PhD defence of Amar Kumar – Explainability and Fairness in Medical Imaging via Counterfactual Generation
Abstract
Ensuring the trustworthiness of deep learning in medical imaging requires going beyond accuracy to address explainability and fairness. In safety-critical domains such as healthcare, clinical adoption depends not only on predictive performance but also on a model’s ability to provide transparent reasoning. This thesis introduces generative modeling approaches, including Vision-Language Foundation Models (VLFMs), to synthesize counterfactual (CF) images, hypothetical alternatives that simulate the effect of modifying specific clinical attributes thereby enabling both interpretability and bias mitigation.
We first address the gap that predictive models are not designed to discover personalized imaging markers predictive of future outcomes. To this end, we develop the first deep conditional 3D generative model, based on GANs, for subject-specific counterfactual generation in brain MRI of patients with relapsing-remitting multiple sclerosis. By analyzing differences between factual and CF images, local modifications predictive of future disease activity can be identified, enabling interpretable biomarker discovery. Validation on a large, multi-center dataset shows alignment with established markers of progression. While this model provided the first subject-specific counterfactuals for volumetric imaging, it was still limited latching onto the features of the majority class, and thereby biased. This led to the second contribution focused on fairness.

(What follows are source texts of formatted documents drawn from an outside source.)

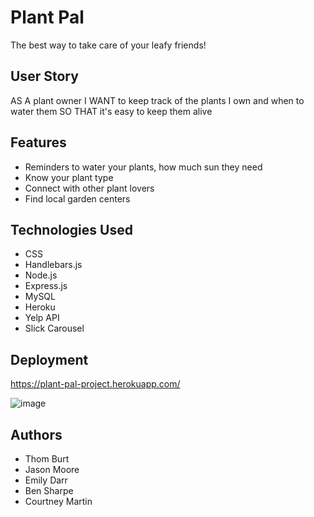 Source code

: # Plant Pal
The best way to take care of your leafy friends!

## User Story
AS A plant owner
I WANT to keep track of the plants I own and when to water them
SO THAT it's easy to keep them alive


## Features
- Reminders to water your plants, how much sun they need
- Know your plant type
- Connect with other plant lovers
- Find local garden centers

## Technologies Used
- CSS
- Handlebars.js
- Node.js
- Express.js
- MySQL
- Heroku
- Yelp API
- Slick Carousel

## Deployment

https://plant-pal-project.herokuapp.com/

![image]()



## Authors

- Thom Burt
- Jason Moore
- Emily Darr
- Ben Sharpe
- Courtney Martin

Next, we address the issue that medical imaging classifiers often latch onto spurious correlations instead of disease markers, yielding biased models that are not ‘right for the right reasons.’ To overcome this, we propose the first end-to-end framework that integrates debiasing with counterfactual explanations using Cycle-GAN. By combining Empirical Risk Minimization (ERM) and Group-DRO with counterfactual generation, the framework disentangles disease features from shortcut signals and introduces the Spurious Correlation Latching Score (SCLS) to quantify model reliance on such biases. Experiments on CheXpert and RSNA datasets with both synthetic and real artifacts demonstrate improved generalization across underrepresented subgroups. Nonetheless, mitigation remained constrained by the limited generative capacity of Cycle-GAN, motivating the development of DeCoDEx—a diffusion-based counterfactual generator guided by an artifact detector that enables manipulation of disease markers while preserving clinically relevant features. However, this method still lacks the precision and resolution required for fine-grained clinical editing.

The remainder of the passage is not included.